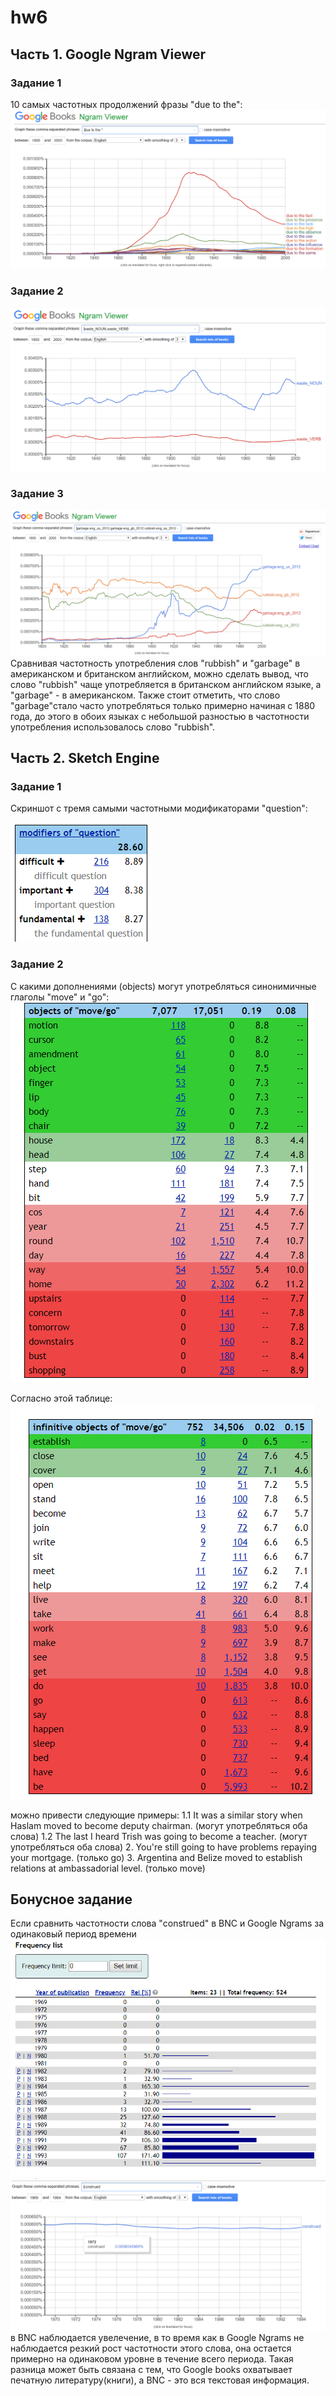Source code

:# hw6
## Часть 1. Google Ngram Viewer
### Задание 1 
 10 самых частотных продолжений фразы "due to the":
![](https://github.com/vikki565656/hw6/blob/master/%D0%A1%D0%BD%D0%B8%D0%BC%D0%BE%D0%BA%201.PNG)
### Задание 2 
![](https://github.com/vikki565656/hw6/blob/master/%D0%A1%D0%BD%D0%B8%D0%BC%D0%BE%D0%BA2.PNG)
### Задание 3
![](https://github.com/vikki565656/hw6/blob/master/%D0%A1%D0%BD%D0%B8%D0%BC%D0%BE%D0%BA3.PNG)
Сравнивая частотность употребления слов "rubbish" и "garbage" в американском и британском английском, можно сделать вывод, что слово "rubbish" чаще употребляется в британском английском языке, а "garbage" - в американском. Также стоит отметить, что слово "garbage"стало часто употребляться только примерно начиная с 1880 года, до этого в обоих языках с небольшой разностью в частотности употребления использовалось слово "rubbish".
## Часть 2. Sketch Engine
### Задание 1
Скриншот с тремя самыми частотными модификаторами "question":

![](https://github.com/vikki565656/hw6/blob/master/%D0%A1%D0%BD%D0%B8%D0%BC%D0%BE%D0%BA4.PNG)
### Задание 2
С какими дополнениями (objects) могут употребляться синонимичные глаголы "move" и "go":
![](https://github.com/vikki565656/hw6/blob/master/%D0%A1%D0%BD%D0%B8%D0%BC%D0%BE%D0%BA5.PNG)

Согласно этой таблице:
![](https://github.com/vikki565656/hw6/blob/master/%D0%A1%D0%BD%D0%B8%D0%BC%D0%BE%D0%BA%206.PNG)

можно привести следующие примеры:
1.1 It was a similar story when Haslam moved to become deputy chairman. (могут употребляться оба слова)
1.2 The last I heard Trish was going to become a teacher. (могут употребляться оба слова)
2. You're still going to have problems repaying your mortgage. (только go)
3. Argentina and Belize moved to establish relations at ambassadorial level. (только move)

## Бонусное задание
Если сравнить частотности слова "construed" в BNC и  Google Ngrams за одинаковый период времени  
![](https://github.com/vikki565656/hw6/blob/master/%D0%A1%D0%BD%D0%B8%D0%BC%D0%BE%D0%BA7.PNG)
![](https://github.com/vikki565656/hw6/blob/master/%D0%A1%D0%BD%D0%B8%D0%BC%D0%BE%D0%BA8.PNG)
в BNC наблюдается увелечение, в то время как в Google Ngrams не наблюдается резкий рост частотности этого слова, она остается примерно на одинаковом уровне в течение всего периода. Такая разница может быть связана с тем, что Google books охватывает печатную литературу(книги), а BNC - это вся текстовая информация.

■ ■ ■ ■ ■ ■ ■

* Prompt *
If a line holds an image, leave the image out; retype everything else in the entries exactly.

* Solved problem *
Source code

:# hw6
## Часть 1. Google Ngram Viewer
### Задание 1 
 10 самых частотных продолжений фразы "due to the":
![](https://github.com/vikki565656/hw6/blob/master/%D0%A1%D0%BD%D0%B8%D0%BC%D0%BE%D0%BA%201.PNG)
### Задание 2 
![](https://github.com/vikki565656/hw6/blob/master/%D0%A1%D0%BD%D0%B8%D0%BC%D0%BE%D0%BA2.PNG)
### Задание 3
![](https://github.com/vikki565656/hw6/blob/master/%D0%A1%D0%BD%D0%B8%D0%BC%D0%BE%D0%BA3.PNG)
Сравнивая частотность употребления слов "rubbish" и "garbage" в американском и британском английском, можно сделать вывод, что слово "rubbish" чаще употребляется в британском английском языке, а "garbage" - в американском. Также стоит отметить, что слово "garbage"стало часто употребляться только примерно начиная с 1880 года, до этого в обоих языках с небольшой разностью в частотности употребления использовалось слово "rubbish".
## Часть 2. Sketch Engine
### Задание 1
Скриншот с тремя самыми частотными модификаторами "question":

![](https://github.com/vikki565656/hw6/blob/master/%D0%A1%D0%BD%D0%B8%D0%BC%D0%BE%D0%BA4.PNG)
### Задание 2
С какими дополнениями (objects) могут употребляться синонимичные глаголы "move" и "go":
![](https://github.com/vikki565656/hw6/blob/master/%D0%A1%D0%BD%D0%B8%D0%BC%D0%BE%D0%BA5.PNG)

Согласно этой таблице:
![](https://github.com/vikki565656/hw6/blob/master/%D0%A1%D0%BD%D0%B8%D0%BC%D0%BE%D0%BA%206.PNG)

можно привести следующие примеры:
1.1 It was a similar story when Haslam moved to become deputy chairman. (могут употребляться оба слова)
1.2 The last I heard Trish was going to become a teacher. (могут употребляться оба слова)
2. You're still going to have problems repaying your mortgage. (только go)
3. Argentina and Belize moved to establish relations at ambassadorial level. (только move)

## Бонусное задание
Если сравнить частотности слова "construed" в BNC и  Google Ngrams за одинаковый период времени  
![](https://github.com/vikki565656/hw6/blob/master/%D0%A1%D0%BD%D0%B8%D0%BC%D0%BE%D0%BA7.PNG)
![](https://github.com/vikki565656/hw6/blob/master/%D0%A1%D0%BD%D0%B8%D0%BC%D0%BE%D0%BA8.PNG)
в BNC наблюдается увелечение, в то время как в Google Ngrams не наблюдается резкий рост частотности этого слова, она остается примерно на одинаковом уровне в течение всего периода. Такая разница может быть связана с тем, что Google books охватывает печатную литературу(книги), а BNC - это вся текстовая информация.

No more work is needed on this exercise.